**Assignment**
The response must contain each line of the material that holds "Docs".

----

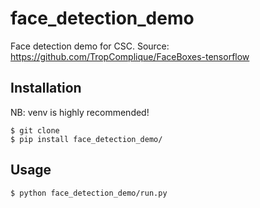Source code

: # face_detection_demo
Face detection demo for CSC. Source: https://github.com/TropComplique/FaceBoxes-tensorflow

## Installation
NB: venv is highly recommended!

```
$ git clone  
$ pip install face_detection_demo/ 
```

## Usage
```
$ python face_detection_demo/run.py
```
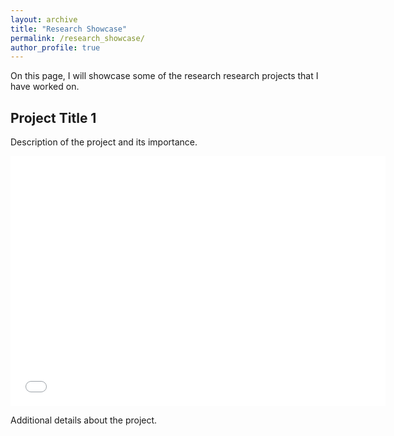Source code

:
 ```yaml
---
layout: archive
title: "Research Showcase"
permalink: /research_showcase/
author_profile: true
---
```


On this page, I will showcase some of the research research projects that I have worked on.


## Project Title 1
Description of the project and its importance.

<embed src="/images/Param_estimates.pdf" width="600" height="400" type="application/pdf">

Additional details about the project.

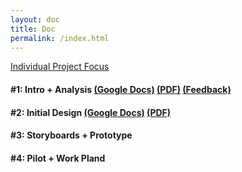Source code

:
```yaml
---
layout: doc
title: Doc
permalink: /index.html
---
```


[Individual Project Focus](/individual-project-focus/index.html)

#### **#1:** Intro + Analysis [(Google Docs)](https://docs.google.com/document/d/1HJNspW_1FpAf2zxLhBPS3MLtThYJXxSfYCy7lW-3k20/edit#) [(PDF)](https://drive.google.com/file/d/0B-D7NHTmyc54YlljNHFMc3Mxa1U/view) [(Feedback)](https://docs.google.com/document/d/1v0a3CZnuVvAmIFLVSc9UQ9fPWyTwmIykKppi3qOHUek/edit)

#### **#2**: Initial Design [(Google Docs)](https://docs.google.com/document/d/1_IqM-XCPeLORewtL_nDhvs5ebCEZhMY7EL2sW707sLk/edit) [(PDF)](https://drive.google.com/open?id=0B-D7NHTmyc54U0REMXExZDRWaW8)

#### **#3:** Storyboards + Prototype

#### **#4:** Pilot + Work Pland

----

**Written reply**
#### **#1:** Intro + Analysis [(Google Docs)](https://docs.google.com/document/d/1HJNspW_1FpAf2zxLhBPS3MLtThYJXxSfYCy7lW-3k20/edit#) [(PDF)](https://drive.google.com/file/d/0B-D7NHTmyc54YlljNHFMc3Mxa1U/view) [(Feedback)](https://docs.google.com/document/d/1v0a3CZnuVvAmIFLVSc9UQ9fPWyTwmIykKppi3qOHUek/edit)
#### **#2**: Initial Design [(Google Docs)](https://docs.google.com/document/d/1_IqM-XCPeLORewtL_nDhvs5ebCEZhMY7EL2sW707sLk/edit) [(PDF)](https://drive.google.com/open?id=0B-D7NHTmyc54U0REMXExZDRWaW8)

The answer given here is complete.